Robots and artificial intelligence have been more than helpful at visualizing spaces and planning architectural designs. It is through these developments that people can enjoy new digital features like 3D walkthroughs.
Just recently, researchers at Facebook, University of Texas at Austin, and Carnegie Mellon University want to take it up a notch and have started exploring an AI tool that can reconstruct floor plans using short video clips.
According to the researchers, audio provides signals that complement image mapping because sound is driven by the geometry of objects. Audio bounces off surfaces and reveal the shape of the room. Even activities such as frying exposes the layouts based on where these are typically performed (i.e., the sound of frying shows the direction of the kitchen in the layout).
Called the AV-Map, the researchers’ approach converts videos into 2D floor plans. After gathering the audio and visual elements, the machine learning algorithm fuses the information using a decoder component. The floor plans created by AV-MP go beyond what the camera can capture, including discrete areas.

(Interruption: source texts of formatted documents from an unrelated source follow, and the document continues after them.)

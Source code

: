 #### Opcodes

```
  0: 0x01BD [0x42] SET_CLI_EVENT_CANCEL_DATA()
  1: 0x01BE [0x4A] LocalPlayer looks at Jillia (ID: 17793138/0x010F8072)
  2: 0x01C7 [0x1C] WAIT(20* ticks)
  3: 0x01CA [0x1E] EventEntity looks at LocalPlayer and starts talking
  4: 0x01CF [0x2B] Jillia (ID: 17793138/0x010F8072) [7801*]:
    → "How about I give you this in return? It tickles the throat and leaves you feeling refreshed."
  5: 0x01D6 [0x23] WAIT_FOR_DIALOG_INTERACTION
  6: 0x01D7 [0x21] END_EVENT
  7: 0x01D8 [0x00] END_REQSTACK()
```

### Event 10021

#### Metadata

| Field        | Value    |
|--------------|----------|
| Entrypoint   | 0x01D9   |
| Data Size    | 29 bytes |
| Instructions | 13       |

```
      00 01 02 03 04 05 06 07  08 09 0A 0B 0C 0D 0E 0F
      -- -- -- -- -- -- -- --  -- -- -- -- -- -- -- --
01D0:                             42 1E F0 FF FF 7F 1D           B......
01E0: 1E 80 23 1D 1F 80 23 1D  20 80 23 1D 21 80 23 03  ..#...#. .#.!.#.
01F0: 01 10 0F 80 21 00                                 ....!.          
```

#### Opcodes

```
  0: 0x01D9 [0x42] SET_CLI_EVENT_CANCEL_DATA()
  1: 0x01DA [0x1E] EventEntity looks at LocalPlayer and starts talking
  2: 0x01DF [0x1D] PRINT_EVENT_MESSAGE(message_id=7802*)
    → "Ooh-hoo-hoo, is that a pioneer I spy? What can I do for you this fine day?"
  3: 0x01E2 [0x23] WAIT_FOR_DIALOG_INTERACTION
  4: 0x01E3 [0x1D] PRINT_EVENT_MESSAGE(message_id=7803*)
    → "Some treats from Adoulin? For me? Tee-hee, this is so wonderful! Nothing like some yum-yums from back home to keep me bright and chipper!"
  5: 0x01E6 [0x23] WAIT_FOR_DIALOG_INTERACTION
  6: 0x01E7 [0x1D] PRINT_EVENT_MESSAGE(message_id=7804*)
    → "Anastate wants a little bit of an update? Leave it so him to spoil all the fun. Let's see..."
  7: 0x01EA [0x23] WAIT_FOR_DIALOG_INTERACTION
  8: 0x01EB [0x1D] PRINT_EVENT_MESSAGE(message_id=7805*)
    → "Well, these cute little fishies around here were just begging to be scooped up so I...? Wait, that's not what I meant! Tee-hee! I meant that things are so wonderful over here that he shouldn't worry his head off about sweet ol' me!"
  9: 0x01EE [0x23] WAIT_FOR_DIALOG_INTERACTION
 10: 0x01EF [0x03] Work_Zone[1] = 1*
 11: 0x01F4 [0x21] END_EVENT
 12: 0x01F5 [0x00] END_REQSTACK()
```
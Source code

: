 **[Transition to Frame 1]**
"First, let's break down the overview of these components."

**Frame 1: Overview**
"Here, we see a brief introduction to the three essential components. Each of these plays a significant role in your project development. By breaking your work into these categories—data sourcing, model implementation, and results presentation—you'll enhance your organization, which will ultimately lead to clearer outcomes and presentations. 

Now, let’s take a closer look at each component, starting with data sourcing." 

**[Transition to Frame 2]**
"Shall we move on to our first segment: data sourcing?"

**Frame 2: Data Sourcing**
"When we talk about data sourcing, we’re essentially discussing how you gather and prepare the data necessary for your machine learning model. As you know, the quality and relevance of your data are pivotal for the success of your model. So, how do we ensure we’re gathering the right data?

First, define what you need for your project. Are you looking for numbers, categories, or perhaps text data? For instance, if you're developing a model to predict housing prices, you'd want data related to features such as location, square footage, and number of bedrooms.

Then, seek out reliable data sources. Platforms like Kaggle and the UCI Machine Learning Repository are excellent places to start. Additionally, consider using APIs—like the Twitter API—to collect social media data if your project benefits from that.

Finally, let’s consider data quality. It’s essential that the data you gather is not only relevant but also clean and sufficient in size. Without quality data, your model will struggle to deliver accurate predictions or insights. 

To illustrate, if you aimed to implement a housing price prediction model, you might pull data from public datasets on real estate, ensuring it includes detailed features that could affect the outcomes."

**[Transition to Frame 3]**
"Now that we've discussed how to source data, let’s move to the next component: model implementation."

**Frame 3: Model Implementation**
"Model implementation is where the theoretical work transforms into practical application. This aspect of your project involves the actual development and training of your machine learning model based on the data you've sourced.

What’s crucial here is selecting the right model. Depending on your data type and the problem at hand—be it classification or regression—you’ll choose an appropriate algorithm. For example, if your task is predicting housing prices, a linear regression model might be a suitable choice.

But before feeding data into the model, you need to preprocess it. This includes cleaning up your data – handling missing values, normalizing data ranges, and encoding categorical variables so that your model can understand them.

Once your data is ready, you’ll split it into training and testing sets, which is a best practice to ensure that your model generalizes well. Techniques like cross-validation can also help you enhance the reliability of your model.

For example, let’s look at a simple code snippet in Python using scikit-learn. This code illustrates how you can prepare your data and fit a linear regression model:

“A short video walk through a house can reconstruct the visible portions of the floorplan but is blind to many areas. We introduce audio-visual floor plan reconstruction, where sounds in the environment help infer both the geometric properties of the hidden areas as well as the semantic labels of the unobserved rooms (e.g., sounds of a person cooking behind a wall to the camera’s left suggest the kitchen),” shares the researchers through a paper detailing AV-Map.
In the future, they hope to refine the algorithm to infer multi-level floor plans, as well as add a robotic agent which can actively control the camera. “To our knowledge, ours is the first attempt to infer floor plans from audio-visual data.”